This is also a testing moment for President Obama, who has been understandably preoccupied with building alliances in Asia, but must once again make Europe and the trans-Atlantic alliance a priority and find ways to rebuild consensus and chart a united path forward. Otherwise, the major beneficiaries will be Russia and China, both challenging the established Western-led order.
Since World War II, the United States, aided principally by Britain, has worked to reduce the potential for international conflict, with particular success in Europe; encourage democratic governance; promote free markets; and lift billions of people out of poverty. This was achieved by working with its allies to establish multiple reinforcing institutions, including NATO, the military alliance that now has 28 members; the E.U., the economic alliance that will have 27 members when Britain leaves; the World Bank; and the International Monetary Fund. In short, together America and Europe wrote the rules and norms by which much of the world now lives."
  Congrats to Great Britain for leaving the EU.

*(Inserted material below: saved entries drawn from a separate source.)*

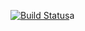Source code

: [![Build Status](https://travis-ci.com/Kujanenj/SoftwareTesting.svg?branch=main)](https://travis-ci.com/Kujanenj/SoftwareTesting)a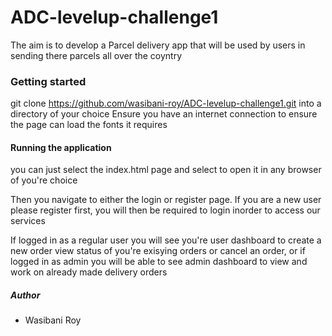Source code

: # ADC-levelup-challenge1
The aim is to develop a Parcel delivery app that will be used by users in sending there parcels all over the coyntry

### Getting started
git clone https://github.com/wasibani-roy/ADC-levelup-challenge1.git into a directory of your choice
Ensure you have an internet connection to ensure the page can load the fonts it requires

#### Running the application
you can just select the index.html page and select to open it in any browser of you're choice

Then you navigate to either the login or register page. If you are a new user please register first, you will then be required to login inorder to access our services

If logged in as a regular user you will see you're user dashboard to create a new order view status of you're exisying orders or cancel an order, or if logged in as admin you will be able to see admin dashboard to view and work on already made delivery orders


##### Author 
 - Wasibani Roy


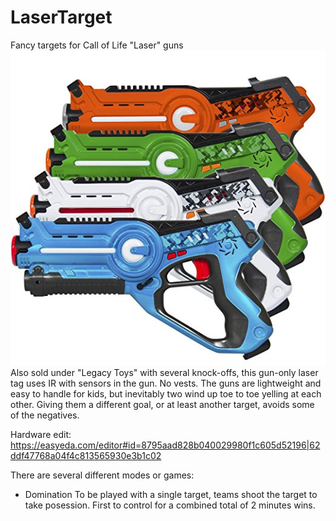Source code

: # LaserTarget
Fancy targets for Call of Life "Laser" guns
![Laser Guns](doc/guns.jpg)
Also sold under "Legacy Toys" with several knock-offs, this gun-only laser tag uses IR with sensors in the gun.  No vests.  The guns are lightweight and easy to handle for kids, but inevitably two wind up toe to toe yelling at each other.  Giving them a different goal, or at least another target, avoids some of the negatives.

Hardware edit:
https://easyeda.com/editor#id=8795aad828b040029980f1c605d52196|62ddf47768a04f4c813565930e3b1c02

There are several different modes or games:
- Domination
To be played with a single target, teams shoot the target to take posession.  First to control for a combined total of 2 minutes wins.
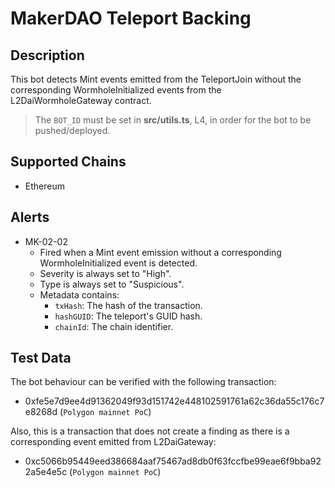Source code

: # MakerDAO Teleport Backing

## Description

This bot detects Mint events emitted from the TeleportJoin without the corresponding WormholeInitialized events from the L2DaiWormholeGateway contract.

> The `BOT_ID` must be set in **src/utils.ts**, L4, in order for the bot to be pushed/deployed.

## Supported Chains

- Ethereum

## Alerts

- MK-02-02
  - Fired when a Mint event emission without a corresponding WormholeInitialized event is detected.
  - Severity is always set to "High".
  - Type is always set to "Suspicious".
  - Metadata contains:
    - `txHash`: The hash of the transaction.
    - `hashGUID`: The teleport's GUID hash.
    - `chainId`: The chain identifier.

## Test Data

The bot behaviour can be verified with the following transaction:

- 0xfe5e7d9ee4d91362049f93d151742e448102591761a62c36da55c176c7e8268d (`Polygon mainnet PoC`)

Also, this is a transaction that does not create a finding as there is a corresponding event emitted from L2DaiGateway:

- 0xc5066b95449eed386684aaf75467ad8db0f63fccfbe99eae6f9bba922a5e4e5c (`Polygon mainnet PoC`)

 More bs "The policies pursued by the West have sometimes been flawed and sometimes failed, but the system that linked America and Europe in a common defense and common political cause ended the Cold War, reunited Germany, built a new Europe and sought in one way or another to address every other major threat. A crucial brick in that system is now in danger of being removed.
This stunning development comes at a time when these institutions were already under stress and when many people on both sides of the Atlantic had grown complacent about the relationship and its reinforcing commitments. Europe is economically battered, overwhelmed by refugees fleeing chaos in the Middle East and fearful of attacks within its borders by the Islamic State and other terrorists.